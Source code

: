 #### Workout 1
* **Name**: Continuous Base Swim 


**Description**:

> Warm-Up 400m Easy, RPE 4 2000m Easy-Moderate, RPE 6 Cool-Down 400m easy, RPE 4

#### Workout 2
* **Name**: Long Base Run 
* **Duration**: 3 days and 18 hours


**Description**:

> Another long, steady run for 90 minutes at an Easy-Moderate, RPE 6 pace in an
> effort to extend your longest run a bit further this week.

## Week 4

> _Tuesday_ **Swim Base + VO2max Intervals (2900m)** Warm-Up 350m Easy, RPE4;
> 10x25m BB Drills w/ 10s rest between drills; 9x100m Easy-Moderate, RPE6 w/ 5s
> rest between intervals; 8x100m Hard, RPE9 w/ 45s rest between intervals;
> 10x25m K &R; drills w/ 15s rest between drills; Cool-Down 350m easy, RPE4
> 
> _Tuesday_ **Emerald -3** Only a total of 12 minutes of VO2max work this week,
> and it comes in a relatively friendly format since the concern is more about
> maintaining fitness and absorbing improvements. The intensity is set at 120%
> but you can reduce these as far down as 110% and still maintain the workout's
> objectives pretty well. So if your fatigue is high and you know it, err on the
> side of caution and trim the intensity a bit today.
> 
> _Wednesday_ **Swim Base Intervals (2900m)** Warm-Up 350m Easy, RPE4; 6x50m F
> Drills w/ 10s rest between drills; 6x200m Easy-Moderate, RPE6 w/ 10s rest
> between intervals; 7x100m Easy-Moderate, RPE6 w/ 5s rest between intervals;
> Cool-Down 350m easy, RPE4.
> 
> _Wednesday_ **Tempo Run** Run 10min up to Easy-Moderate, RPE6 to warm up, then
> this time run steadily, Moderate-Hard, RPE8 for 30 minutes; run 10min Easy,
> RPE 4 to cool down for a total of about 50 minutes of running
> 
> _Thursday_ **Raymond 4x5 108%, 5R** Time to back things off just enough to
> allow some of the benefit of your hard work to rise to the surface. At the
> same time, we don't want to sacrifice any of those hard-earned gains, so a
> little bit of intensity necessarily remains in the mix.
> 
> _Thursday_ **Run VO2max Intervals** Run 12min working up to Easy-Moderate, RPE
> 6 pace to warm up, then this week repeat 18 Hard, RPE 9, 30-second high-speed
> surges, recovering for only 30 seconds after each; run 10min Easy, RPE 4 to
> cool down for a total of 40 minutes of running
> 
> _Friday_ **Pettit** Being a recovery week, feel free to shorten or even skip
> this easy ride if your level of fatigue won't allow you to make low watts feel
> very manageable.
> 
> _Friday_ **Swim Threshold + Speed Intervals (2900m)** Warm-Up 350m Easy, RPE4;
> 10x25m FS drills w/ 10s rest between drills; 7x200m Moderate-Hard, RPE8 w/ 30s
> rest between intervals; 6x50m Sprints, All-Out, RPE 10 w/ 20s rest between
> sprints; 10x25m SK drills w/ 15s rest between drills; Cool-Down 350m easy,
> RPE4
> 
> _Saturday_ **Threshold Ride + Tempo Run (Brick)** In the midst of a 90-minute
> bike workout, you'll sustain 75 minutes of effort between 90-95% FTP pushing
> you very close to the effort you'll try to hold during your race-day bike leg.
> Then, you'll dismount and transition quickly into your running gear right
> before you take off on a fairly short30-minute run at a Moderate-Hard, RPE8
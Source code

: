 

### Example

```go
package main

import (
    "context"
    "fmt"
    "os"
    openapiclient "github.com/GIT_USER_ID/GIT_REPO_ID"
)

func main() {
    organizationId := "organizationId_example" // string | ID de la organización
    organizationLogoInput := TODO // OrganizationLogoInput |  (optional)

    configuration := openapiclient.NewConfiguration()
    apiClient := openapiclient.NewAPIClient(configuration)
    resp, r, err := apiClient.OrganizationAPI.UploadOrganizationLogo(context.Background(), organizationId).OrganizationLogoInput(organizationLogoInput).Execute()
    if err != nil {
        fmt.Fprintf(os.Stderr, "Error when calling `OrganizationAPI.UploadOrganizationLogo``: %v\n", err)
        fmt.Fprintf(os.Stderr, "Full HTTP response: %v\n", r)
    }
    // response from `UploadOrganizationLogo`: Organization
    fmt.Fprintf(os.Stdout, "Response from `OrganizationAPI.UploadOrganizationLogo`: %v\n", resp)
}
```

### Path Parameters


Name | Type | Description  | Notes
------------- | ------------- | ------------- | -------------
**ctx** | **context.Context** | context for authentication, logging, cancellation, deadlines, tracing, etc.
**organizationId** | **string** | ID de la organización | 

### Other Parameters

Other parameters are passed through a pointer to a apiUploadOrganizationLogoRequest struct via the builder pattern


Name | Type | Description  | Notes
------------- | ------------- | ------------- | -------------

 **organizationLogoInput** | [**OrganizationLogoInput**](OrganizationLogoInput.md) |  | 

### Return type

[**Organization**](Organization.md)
---------------
### Work instruction
Write only the number of lines in the data where the word "organizationId" occurs.

### Your response
3